-- DATA RECORDS follows --

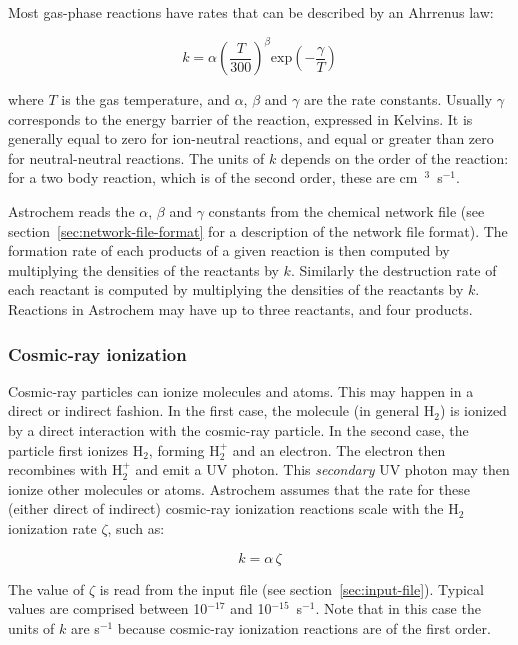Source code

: \documentclass[a4paper,12pt]{article}
\begin{document}
Most gas-phase reactions have rates that can be described by an
Ahrrenus law:

\begin{equation}
  k = \alpha  \left( \frac{T}{300} \right)^\beta  \mathrm{exp} \left(
    -\frac{\gamma}{T} \right)
  \label{eq:arrhenius}
\end{equation}

\noindent
where $T$ is the gas temperature, and $\alpha$, $\beta$ and $\gamma$
are the rate constants. Usually $\gamma$ corresponds to the energy
barrier of the reaction, expressed in Kelvins. It is generally equal
to zero for ion-neutral reactions, and equal or greater than zero for
neutral-neutral reactions. The units of $k$ depends on the order of
the reaction: for a two body reaction, which is of the second order,
these are cm~$^{3}$~s$^{-1}$.

Astrochem reads the $\alpha$, $\beta$ and $\gamma$ constants from the
chemical network file (see section~\ref{sec:network-file-format} for a
description of the network file format). The formation rate of each
products of a given reaction is then computed by multiplying the
densities of the reactants by $k$. Similarly the destruction rate of
each reactant is computed by multiplying the densities of the
reactants by $k$. Reactions in Astrochem may have up to three
reactants, and four products.

\subsubsection{Cosmic-ray ionization}
\label{sec:cosm-ray-ioniz}

Cosmic-ray particles can ionize molecules and atoms. This may happen
in a direct or indirect fashion. In the first case, the molecule (in
general H$_{2}$) is ionized by a direct interaction with the
cosmic-ray particle. In the second case, the particle first ionizes
H$_{2}$, forming H$_{2}^{+}$ and an electron. The electron then
recombines with H$_{2}^{+}$ and emit a UV photon. This
\emph{secondary} UV photon may then ionize other molecules or
atoms. Astrochem assumes that the rate for these (either direct of
indirect) cosmic-ray ionization reactions scale with the H$_{2}$
ionization rate $\zeta$, such as:

\begin{equation}
  k = \alpha  \, \zeta
  \label{eq:cosmic-ray-ionization}
\end{equation}

\noindent
The value of $\zeta$ is read from the input file (see
section~\ref{sec:input-file}). Typical values are comprised between
10$^{-17}$ and 10$^{-15}$~s$^{-1}$. Note that in this case the units
of $k$ are s$^{-1}$ because cosmic-ray ionization reactions are of the
first order.
\end{document}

-- DATA RECORDS concluded --

ABOUT THIS EXERCISE :: Check each line above for the word "units" and copy every line that has it.

WRITTEN ANSWER ::
neutral-neutral reactions. The units of $k$ depends on the order of
10$^{-17}$ and 10$^{-15}$~s$^{-1}$. Note that in this case the units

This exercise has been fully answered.